* _Prompt_: As the answer, give a copy of each line below that includes the word "indicadores".

BEGIN Stored data

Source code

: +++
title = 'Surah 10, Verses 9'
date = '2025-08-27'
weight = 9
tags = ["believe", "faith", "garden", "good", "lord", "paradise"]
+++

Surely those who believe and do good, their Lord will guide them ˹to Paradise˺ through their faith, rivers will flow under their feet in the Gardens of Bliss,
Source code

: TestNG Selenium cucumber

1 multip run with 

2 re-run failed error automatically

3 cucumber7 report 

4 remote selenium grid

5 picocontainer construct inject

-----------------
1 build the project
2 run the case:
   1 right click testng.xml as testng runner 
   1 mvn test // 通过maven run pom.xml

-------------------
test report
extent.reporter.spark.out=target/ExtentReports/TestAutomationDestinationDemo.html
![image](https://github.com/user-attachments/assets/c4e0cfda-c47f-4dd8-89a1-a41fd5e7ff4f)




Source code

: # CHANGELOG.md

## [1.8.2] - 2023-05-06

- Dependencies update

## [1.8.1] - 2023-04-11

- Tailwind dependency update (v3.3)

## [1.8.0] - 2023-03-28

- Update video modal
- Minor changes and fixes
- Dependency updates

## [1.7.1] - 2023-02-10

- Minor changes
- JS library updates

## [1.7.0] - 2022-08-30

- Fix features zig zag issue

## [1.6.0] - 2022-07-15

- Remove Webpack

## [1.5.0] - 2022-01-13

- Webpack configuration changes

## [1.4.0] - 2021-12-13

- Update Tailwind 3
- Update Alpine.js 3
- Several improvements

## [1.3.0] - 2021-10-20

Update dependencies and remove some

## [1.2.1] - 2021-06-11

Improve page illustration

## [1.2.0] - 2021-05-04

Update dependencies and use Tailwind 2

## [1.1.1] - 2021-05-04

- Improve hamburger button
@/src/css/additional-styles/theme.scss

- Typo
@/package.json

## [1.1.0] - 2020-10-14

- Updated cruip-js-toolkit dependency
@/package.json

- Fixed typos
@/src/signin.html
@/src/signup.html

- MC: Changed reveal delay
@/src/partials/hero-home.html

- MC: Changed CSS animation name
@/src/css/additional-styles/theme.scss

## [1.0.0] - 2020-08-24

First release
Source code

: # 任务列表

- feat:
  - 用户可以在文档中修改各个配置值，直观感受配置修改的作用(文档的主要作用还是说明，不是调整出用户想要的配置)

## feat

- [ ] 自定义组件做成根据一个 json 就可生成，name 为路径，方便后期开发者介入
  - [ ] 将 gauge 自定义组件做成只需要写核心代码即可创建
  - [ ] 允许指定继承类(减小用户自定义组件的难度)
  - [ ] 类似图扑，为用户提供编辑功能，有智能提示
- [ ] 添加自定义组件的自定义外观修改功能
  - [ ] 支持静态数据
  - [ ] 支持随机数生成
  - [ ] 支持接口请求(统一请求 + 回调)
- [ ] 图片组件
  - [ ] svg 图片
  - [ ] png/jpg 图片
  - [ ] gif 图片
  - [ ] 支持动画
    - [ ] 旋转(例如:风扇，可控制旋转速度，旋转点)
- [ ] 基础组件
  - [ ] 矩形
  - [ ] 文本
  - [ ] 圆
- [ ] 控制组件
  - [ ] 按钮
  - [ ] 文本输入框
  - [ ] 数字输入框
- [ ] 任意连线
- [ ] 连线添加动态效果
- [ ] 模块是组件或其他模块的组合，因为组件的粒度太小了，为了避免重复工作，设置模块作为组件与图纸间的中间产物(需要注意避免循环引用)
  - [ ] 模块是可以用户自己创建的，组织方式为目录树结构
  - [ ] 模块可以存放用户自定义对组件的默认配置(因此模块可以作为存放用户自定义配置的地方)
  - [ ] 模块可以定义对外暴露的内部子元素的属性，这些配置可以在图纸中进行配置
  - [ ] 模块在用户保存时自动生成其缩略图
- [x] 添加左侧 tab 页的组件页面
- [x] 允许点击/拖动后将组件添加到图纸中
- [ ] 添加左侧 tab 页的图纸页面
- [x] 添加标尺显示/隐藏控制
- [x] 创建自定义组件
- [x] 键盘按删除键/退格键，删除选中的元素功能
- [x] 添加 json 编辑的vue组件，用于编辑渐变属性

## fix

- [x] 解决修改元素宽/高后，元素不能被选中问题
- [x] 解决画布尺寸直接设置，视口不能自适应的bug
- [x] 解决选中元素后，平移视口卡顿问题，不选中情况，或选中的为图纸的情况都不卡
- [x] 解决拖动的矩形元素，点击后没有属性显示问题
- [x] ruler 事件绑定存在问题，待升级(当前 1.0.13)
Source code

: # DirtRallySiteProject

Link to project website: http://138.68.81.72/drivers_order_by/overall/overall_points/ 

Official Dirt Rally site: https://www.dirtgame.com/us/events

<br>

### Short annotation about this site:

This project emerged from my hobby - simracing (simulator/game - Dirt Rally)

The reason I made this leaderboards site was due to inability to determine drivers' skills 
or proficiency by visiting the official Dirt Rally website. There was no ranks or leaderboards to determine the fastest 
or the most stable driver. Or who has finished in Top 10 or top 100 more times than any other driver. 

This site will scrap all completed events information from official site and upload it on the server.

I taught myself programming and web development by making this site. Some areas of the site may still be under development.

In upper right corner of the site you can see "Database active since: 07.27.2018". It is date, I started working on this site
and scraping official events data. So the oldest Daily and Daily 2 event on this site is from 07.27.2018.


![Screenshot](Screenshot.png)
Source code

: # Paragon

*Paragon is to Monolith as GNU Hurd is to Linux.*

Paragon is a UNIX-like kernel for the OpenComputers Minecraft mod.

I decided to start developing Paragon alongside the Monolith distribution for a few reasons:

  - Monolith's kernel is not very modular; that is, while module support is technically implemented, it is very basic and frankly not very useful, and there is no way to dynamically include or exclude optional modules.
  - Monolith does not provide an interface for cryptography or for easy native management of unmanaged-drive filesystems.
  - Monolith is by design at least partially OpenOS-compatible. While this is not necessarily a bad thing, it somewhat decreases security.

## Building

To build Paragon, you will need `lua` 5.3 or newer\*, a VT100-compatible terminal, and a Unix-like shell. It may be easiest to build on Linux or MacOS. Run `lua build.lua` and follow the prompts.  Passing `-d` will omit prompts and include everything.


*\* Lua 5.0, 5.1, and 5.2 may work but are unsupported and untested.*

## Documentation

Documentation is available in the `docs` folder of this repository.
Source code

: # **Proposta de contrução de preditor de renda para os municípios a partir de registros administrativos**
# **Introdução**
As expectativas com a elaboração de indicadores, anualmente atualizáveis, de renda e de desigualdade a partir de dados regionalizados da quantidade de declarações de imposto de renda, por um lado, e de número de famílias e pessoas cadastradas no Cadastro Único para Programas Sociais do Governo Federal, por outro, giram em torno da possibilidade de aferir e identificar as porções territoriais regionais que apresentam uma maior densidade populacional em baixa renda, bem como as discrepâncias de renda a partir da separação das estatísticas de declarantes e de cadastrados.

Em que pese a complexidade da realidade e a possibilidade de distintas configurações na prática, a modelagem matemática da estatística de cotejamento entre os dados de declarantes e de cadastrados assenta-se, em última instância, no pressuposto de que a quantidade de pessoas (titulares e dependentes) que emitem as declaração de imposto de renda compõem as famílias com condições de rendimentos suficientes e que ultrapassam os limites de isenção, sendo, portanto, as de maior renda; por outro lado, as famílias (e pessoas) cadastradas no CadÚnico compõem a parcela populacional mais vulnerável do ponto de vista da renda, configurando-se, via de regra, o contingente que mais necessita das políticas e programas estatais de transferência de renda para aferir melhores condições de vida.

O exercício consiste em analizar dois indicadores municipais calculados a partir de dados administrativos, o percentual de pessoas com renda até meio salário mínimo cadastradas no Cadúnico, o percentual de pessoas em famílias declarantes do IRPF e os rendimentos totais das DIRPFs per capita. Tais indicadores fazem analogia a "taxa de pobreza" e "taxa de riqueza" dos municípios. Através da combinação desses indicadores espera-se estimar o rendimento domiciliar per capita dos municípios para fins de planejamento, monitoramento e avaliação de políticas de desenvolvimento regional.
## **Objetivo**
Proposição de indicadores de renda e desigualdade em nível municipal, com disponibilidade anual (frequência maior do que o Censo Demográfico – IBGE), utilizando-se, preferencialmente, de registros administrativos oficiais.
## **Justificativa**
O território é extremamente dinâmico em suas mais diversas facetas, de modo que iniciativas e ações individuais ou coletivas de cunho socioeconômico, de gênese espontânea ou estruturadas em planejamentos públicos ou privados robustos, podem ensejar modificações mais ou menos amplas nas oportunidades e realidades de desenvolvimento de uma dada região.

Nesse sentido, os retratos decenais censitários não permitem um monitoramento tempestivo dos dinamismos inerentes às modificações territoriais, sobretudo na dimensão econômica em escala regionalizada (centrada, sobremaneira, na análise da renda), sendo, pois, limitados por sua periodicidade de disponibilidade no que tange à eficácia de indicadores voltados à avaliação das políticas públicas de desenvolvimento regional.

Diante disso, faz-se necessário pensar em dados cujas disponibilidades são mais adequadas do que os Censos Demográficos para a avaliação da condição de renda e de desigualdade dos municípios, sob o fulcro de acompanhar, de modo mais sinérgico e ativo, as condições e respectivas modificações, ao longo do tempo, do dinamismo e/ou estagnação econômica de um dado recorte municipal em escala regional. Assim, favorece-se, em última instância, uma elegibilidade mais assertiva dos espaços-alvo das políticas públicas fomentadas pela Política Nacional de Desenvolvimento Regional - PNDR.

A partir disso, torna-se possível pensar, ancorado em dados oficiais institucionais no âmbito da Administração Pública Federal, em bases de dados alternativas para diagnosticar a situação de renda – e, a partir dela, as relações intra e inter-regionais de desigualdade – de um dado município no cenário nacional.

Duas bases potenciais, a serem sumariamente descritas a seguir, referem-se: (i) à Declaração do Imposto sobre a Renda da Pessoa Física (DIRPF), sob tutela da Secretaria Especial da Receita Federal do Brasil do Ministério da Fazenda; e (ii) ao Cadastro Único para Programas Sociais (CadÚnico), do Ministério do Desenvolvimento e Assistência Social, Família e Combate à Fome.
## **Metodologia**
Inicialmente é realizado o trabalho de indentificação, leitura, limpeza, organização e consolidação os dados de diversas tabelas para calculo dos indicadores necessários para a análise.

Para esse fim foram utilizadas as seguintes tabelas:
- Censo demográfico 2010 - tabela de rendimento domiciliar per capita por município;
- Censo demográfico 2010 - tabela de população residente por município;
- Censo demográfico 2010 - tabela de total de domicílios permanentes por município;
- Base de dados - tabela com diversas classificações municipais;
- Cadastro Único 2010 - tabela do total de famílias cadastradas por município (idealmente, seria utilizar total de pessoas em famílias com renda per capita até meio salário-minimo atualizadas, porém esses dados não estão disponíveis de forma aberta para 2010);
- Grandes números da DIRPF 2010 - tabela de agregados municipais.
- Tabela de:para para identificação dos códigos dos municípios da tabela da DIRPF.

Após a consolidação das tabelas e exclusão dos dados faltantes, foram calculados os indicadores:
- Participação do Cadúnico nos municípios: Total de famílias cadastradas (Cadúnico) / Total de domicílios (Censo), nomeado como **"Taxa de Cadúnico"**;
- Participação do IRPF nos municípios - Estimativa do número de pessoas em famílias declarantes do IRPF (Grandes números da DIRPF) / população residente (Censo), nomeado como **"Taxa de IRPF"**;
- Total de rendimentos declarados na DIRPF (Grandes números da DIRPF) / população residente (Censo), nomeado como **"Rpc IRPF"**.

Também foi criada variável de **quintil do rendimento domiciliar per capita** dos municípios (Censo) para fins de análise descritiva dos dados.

END Stored data

* _Answer for the task_:
As expectativas com a elaboração de indicadores, anualmente atualizáveis, de renda e de desigualdade a partir de dados regionalizados da quantidade de declarações de imposto de renda, por um lado, e de número de famílias e pessoas cadastradas no Cadastro Único para Programas Sociais do Governo Federal, por outro, giram em torno da possibilidade de aferir e identificar as porções territoriais regionais que apresentam uma maior densidade populacional em baixa renda, bem como as discrepâncias de renda a partir da separação das estatísticas de declarantes e de cadastrados.
O exercício consiste em analizar dois indicadores municipais calculados a partir de dados administrativos, o percentual de pessoas com renda até meio salário mínimo cadastradas no Cadúnico, o percentual de pessoas em famílias declarantes do IRPF e os rendimentos totais das DIRPFs per capita. Tais indicadores fazem analogia a "taxa de pobreza" e "taxa de riqueza" dos municípios. Através da combinação desses indicadores espera-se estimar o rendimento domiciliar per capita dos municípios para fins de planejamento, monitoramento e avaliação de políticas de desenvolvimento regional.
Proposição de indicadores de renda e desigualdade em nível municipal, com disponibilidade anual (frequência maior do que o Censo Demográfico – IBGE), utilizando-se, preferencialmente, de registros administrativos oficiais.
Nesse sentido, os retratos decenais censitários não permitem um monitoramento tempestivo dos dinamismos inerentes às modificações territoriais, sobretudo na dimensão econômica em escala regionalizada (centrada, sobremaneira, na análise da renda), sendo, pois, limitados por sua periodicidade de disponibilidade no que tange à eficácia de indicadores voltados à avaliação das políticas públicas de desenvolvimento regional.
Inicialmente é realizado o trabalho de indentificação, leitura, limpeza, organização e consolidação os dados de diversas tabelas para calculo dos indicadores necessários para a análise.
Após a consolidação das tabelas e exclusão dos dados faltantes, foram calculados os indicadores:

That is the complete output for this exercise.